PROVOCAÇÕES NO DIA DO PSICÓLOGO


O dia 27 de Agosto é tido como o "dia do psicólogo". A escolha deste dia se deu devido ao fato de que foi em 27 de Agosto de 1962 que a profissão foi regulamentada através da lei 4.119, o que nos daria meros 54 anos de existência oficial no país. Uma profissão jovem, mas que tem ganhado espaço e tem amadurecido através de suas controversas. Ainda assim, em meio à psicólogas/psicólogos que defendem a cura gay, a pena de morte e a exploração dos trabalhadores através de leis "flexíveis" temos que olhar atentamente para nossa história e nos perguntarmos que psicologia estamos desenvolvendo pelas terras tupiniquins!

 Sei que soa pessimista ao leitor. Deveria eu estar exaltando a categoria? Poderia sim. Há coisas boas de fato. Mas tenho em mim um espírito inquieto e sei que os que partilham desse sentimento não se sentirão incomodados com as colocações. Iniciei meu texto perguntando que psicologia estamos desenvolvendo por estar tendo alguns conflitos com minha prática profissional, que envolve majoritariamente neste momento aquilo que Jessé Souza chama de "ralé brasileira", tendo eu operado diretamente com seus recortes sociais caricatos de loucos, drogados, pobres, criminosos, putas etc. constituídos majoritariamente por negros e negras.
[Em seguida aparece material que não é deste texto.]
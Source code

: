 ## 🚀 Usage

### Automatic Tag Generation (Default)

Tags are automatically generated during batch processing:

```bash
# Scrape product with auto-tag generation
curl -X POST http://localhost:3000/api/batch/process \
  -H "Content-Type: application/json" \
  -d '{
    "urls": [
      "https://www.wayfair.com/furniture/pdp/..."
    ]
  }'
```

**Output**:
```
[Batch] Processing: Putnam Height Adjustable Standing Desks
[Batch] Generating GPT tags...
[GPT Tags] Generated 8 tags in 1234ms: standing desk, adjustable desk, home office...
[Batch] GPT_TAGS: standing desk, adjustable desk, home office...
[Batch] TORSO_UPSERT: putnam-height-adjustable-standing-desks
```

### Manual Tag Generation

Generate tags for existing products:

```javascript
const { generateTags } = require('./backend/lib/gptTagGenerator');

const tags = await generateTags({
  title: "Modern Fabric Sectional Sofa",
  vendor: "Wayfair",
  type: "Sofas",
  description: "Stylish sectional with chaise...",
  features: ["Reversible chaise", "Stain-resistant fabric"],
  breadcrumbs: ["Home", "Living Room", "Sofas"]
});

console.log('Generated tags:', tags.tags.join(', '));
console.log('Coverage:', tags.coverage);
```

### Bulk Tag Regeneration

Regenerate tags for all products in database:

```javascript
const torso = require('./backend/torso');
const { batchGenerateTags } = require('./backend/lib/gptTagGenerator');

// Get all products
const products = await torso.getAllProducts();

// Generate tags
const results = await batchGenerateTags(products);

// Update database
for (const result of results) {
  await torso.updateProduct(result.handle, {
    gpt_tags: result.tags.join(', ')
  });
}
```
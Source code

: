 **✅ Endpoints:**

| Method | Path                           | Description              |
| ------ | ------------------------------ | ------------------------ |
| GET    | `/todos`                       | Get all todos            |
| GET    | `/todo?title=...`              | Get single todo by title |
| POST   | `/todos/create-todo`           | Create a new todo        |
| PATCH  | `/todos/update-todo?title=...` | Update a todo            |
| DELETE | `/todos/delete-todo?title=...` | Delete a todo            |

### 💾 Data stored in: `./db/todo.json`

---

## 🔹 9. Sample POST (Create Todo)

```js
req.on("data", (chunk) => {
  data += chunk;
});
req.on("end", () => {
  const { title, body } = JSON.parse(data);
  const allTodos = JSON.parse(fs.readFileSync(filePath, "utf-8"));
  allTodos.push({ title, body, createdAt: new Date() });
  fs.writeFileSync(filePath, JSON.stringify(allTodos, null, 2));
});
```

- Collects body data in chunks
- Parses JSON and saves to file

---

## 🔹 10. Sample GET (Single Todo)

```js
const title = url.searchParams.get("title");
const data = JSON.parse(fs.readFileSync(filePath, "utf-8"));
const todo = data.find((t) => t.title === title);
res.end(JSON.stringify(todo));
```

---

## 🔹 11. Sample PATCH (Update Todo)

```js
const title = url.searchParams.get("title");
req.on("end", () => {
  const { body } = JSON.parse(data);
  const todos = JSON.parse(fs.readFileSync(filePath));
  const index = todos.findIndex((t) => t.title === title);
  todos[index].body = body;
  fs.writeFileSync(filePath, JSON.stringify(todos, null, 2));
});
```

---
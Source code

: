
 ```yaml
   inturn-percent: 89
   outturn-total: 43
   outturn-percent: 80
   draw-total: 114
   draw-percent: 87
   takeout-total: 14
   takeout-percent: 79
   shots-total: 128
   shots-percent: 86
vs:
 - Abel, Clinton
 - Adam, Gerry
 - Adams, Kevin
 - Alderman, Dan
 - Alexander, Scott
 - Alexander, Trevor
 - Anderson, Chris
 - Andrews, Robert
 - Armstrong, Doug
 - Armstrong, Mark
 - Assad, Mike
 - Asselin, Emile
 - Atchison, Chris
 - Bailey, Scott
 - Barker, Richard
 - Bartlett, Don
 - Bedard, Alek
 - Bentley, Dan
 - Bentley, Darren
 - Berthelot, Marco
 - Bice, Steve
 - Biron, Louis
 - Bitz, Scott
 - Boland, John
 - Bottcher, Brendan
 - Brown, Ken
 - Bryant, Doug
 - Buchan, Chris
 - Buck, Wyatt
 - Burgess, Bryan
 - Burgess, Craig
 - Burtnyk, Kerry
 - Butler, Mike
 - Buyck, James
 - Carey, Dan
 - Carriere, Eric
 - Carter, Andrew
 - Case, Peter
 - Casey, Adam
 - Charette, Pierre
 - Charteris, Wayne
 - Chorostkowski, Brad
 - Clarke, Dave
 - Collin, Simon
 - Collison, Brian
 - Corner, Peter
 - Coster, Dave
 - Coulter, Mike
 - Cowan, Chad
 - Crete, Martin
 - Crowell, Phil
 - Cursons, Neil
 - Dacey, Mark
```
E que conflitos seriam estes? Vejam bem: a faculdade me ensinou muitas técnicas e através de uma número insignificante de professores e um número significativo de espaços de troca entre colegas também me proporcionou uma formação crítica, alinhadas à preceitos considerados de esquerda. Supunha eu que era um tanto "desconstruído" e com uma mentalidade não hegemônica, o que nos leva muitas vezes a crer que nosso fazer é automaticamente libertador e crítico, resquícios talvez de uma vaidade acadêmica e burguesa. Mas não é bem assim! O que dispara esta escrita tem a ver com meu exercício de trabalhar em grupos em espaços institucionais e também voluntários, onde atendo estas pessoas que mencionei acima. E é na medida que tento olhar para minha prática e minha teoria, balizado por algumas insuficiências, que cheguei à conclusão de que ainda continuo sendo um psicólogo que atua em algum grau com técnicas e referenciais que foram feitas para um ideal de homem branco, "civilizado", ocidental, obediente, "do bem", contido e culto. E que a maioria das produções sobre o dispositivo grupal ainda são produzidas em cima de saberes que foram feitos por e para este ideal de homem. A maioria das coisas que aprendemos, mesmo as mais "progressistas" ainda são insuficientes e conflitivas com a realidade social do subdesenvolvimento brasileiro. Operar com essas teorias com pessoas onde a subjetivação se dá pela violência e o desamparo nos leva a, no mínimo, nos frustrarmos e vermos o quanto ainda estamos distantes de criar dispositivos que consigam nos colocar em uma relação que dialogue com a vida destes sujeitos. Em suma: ainda temos muito o que avançar na construção de uma Psicologia genuinamente brasileira.

Ainda assim, em passos lerdos, temos tido contribuições técnicas significativas. Jorge  e Emilia Broide, Neusa Santos Souza e as contribuições do Diga Aí Maré são algumas contribuições técnicas que têm me ajudado no trabalho com o povo e que demonstram um esforço de uma práxis que tenta fazer do impacto de um saber ocidentalizado e branco com a realidade social do país um motor para a criação de uma Psicologia brasileira.


Neste dia então quero comemorar aqueles da categoria que se arriscam a serem pioneiros e que estão dispostos todos os dias, diante de tantas dificuldades, a colocarem seus corpos e seu aporte teórico "na roda", dispostos a se permitrem transformar através do encontro físico e real com aqueles que a sociedade insiste até hoje em excluir e violentar. Se há um bom rumo para nós é este. E um piso salarial decente, claro... para não perder o humor.